The significant reduction of CRP detected in the present study emphasizes the possibility of anti-inflammatory action of the statins.26,27 This is important because inflammation has been consistently observed at different stages of atherosclerosis. On the other hand, the presence of CRP has been demonstrated in atherosclerotic lesions; additionally, high concentrations of inflammation markers, CRP among others, in apparently healthy subjects, have been shown to be predictive of future vascular events.27,28 The observed reduction of lipid and HDL-c levels are in agreement with other studies.29–33 It is worth noting that the elderly patients in our study presented good tolerance to the treatment, considering the absence of clinical manifestations related to the atorvastatin use and the non-significant variation of CPK and liver enzymes.
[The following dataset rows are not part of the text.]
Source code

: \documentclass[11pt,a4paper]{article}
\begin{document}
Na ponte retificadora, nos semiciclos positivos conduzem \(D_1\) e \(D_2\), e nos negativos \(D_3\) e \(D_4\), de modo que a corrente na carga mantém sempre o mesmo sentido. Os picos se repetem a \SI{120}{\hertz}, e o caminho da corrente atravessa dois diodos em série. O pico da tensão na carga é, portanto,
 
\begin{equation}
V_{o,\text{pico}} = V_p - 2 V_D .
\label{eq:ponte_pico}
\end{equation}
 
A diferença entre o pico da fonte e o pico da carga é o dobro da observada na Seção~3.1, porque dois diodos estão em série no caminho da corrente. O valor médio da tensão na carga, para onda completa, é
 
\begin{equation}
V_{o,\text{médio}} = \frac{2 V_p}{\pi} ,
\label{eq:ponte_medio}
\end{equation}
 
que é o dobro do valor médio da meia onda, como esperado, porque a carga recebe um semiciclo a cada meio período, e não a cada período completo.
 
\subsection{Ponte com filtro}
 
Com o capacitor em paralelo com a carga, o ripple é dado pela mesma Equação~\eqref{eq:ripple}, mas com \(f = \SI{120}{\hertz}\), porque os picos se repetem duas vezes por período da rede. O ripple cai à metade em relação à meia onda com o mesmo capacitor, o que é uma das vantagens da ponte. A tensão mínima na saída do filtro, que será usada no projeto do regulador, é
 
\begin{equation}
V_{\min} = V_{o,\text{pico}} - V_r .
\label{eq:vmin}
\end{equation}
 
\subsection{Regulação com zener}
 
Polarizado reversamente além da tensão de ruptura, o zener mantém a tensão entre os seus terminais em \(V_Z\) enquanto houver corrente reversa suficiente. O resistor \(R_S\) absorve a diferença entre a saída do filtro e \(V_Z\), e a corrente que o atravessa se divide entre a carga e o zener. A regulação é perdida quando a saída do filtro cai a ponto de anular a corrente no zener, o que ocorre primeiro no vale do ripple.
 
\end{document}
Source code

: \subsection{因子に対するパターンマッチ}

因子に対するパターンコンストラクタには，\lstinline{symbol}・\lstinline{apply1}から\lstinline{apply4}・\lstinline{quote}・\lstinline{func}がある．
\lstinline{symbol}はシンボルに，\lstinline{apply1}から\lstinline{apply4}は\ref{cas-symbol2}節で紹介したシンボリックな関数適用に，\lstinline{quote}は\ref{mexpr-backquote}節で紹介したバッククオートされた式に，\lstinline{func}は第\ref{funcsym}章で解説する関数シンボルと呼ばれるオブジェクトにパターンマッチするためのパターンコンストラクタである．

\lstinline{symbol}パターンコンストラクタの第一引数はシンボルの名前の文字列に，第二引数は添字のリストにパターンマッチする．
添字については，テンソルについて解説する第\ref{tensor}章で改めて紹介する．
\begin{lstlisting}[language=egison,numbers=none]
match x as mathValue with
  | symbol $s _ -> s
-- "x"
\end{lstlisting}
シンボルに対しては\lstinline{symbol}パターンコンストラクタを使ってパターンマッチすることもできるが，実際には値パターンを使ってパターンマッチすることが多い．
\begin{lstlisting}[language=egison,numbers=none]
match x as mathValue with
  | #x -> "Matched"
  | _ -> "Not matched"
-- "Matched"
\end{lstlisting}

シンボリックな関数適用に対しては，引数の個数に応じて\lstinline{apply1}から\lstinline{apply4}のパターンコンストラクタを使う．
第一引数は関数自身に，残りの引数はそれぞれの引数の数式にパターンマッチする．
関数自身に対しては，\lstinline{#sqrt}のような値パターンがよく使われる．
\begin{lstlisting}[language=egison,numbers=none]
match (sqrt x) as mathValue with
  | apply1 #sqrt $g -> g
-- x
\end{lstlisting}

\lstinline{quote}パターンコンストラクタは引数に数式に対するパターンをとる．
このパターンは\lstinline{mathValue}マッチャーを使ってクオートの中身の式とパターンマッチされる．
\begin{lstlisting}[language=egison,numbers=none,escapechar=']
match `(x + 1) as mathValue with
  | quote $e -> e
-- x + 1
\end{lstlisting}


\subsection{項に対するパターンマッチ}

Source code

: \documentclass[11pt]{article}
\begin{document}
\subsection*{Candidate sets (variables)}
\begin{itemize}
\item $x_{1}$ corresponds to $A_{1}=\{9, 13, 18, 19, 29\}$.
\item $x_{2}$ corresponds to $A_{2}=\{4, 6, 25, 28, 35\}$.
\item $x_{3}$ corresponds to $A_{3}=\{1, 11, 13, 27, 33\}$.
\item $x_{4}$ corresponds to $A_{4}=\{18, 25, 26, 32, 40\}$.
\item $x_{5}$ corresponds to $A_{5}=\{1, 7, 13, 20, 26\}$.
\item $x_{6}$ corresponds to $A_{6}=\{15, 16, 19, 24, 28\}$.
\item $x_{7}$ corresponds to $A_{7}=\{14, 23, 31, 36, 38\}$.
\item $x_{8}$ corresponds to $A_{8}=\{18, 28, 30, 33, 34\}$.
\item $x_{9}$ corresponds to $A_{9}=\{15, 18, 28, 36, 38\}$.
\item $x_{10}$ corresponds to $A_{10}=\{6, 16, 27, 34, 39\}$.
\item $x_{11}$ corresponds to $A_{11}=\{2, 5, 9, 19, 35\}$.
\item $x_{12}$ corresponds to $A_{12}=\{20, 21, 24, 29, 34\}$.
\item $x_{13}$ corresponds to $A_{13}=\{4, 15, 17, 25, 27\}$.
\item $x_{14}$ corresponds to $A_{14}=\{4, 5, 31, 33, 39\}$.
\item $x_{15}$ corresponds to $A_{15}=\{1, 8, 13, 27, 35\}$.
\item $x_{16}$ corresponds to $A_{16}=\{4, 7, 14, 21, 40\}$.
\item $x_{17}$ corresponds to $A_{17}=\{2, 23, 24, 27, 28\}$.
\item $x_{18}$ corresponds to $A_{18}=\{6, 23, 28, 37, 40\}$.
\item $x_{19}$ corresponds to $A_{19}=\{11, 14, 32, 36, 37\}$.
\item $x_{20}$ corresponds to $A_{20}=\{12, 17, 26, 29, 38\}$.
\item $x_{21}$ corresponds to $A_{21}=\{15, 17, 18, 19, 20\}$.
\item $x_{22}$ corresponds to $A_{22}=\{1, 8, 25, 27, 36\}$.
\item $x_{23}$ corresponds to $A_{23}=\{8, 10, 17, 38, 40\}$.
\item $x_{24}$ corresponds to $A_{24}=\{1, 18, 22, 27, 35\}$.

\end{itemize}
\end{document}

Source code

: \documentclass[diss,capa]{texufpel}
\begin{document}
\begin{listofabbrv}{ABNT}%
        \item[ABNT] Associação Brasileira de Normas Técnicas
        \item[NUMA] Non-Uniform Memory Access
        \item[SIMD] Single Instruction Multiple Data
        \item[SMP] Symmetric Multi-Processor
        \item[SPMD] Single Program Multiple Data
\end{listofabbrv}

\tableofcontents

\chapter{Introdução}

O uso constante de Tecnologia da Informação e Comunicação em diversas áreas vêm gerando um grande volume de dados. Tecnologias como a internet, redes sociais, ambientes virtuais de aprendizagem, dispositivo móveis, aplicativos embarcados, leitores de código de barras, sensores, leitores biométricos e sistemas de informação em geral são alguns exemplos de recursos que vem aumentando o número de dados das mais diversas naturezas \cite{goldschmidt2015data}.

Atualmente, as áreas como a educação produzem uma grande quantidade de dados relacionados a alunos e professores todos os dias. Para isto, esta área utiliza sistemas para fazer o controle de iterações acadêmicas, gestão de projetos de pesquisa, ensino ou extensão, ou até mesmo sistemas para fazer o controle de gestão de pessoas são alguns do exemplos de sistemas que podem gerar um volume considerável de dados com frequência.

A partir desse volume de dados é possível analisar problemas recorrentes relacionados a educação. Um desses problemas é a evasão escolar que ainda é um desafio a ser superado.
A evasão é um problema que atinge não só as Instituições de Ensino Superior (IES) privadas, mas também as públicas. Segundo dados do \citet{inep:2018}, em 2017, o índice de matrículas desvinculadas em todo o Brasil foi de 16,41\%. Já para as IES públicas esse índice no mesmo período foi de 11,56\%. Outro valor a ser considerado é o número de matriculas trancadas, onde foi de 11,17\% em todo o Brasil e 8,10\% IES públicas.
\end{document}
Because there is no consensus about treatment of dyslipidemia in the elderly; this study allowed for the evaluation of reduction levels of lipids and CRP upon vasomotor function in elderly patients. Evidently, the absence of a significant effect of atorvastatin upon arterial dilation does not preclude the use of statins in the elderly since reduction of dyslipidemia and inflammation are important by themselves, indeed those actions may be responsible for the beneficial effects observed with statin administration in other studies.13,23,31–33
There are limitations in the present study that are related to the selection of the population and the small sample size. However, this was intended as a short-term study in which clinical outcomes were not evaluated, and sample size was calculated only to detect a difference of one-half standard deviation between the two groups; this necessitated having just 20 patients in each group.
CONCLUSIONDespite a significant reduction in lipids and CRP, there were no significant changes in vasomotor function, suggesting that intrinsic alterations of the vessel are associated with old age.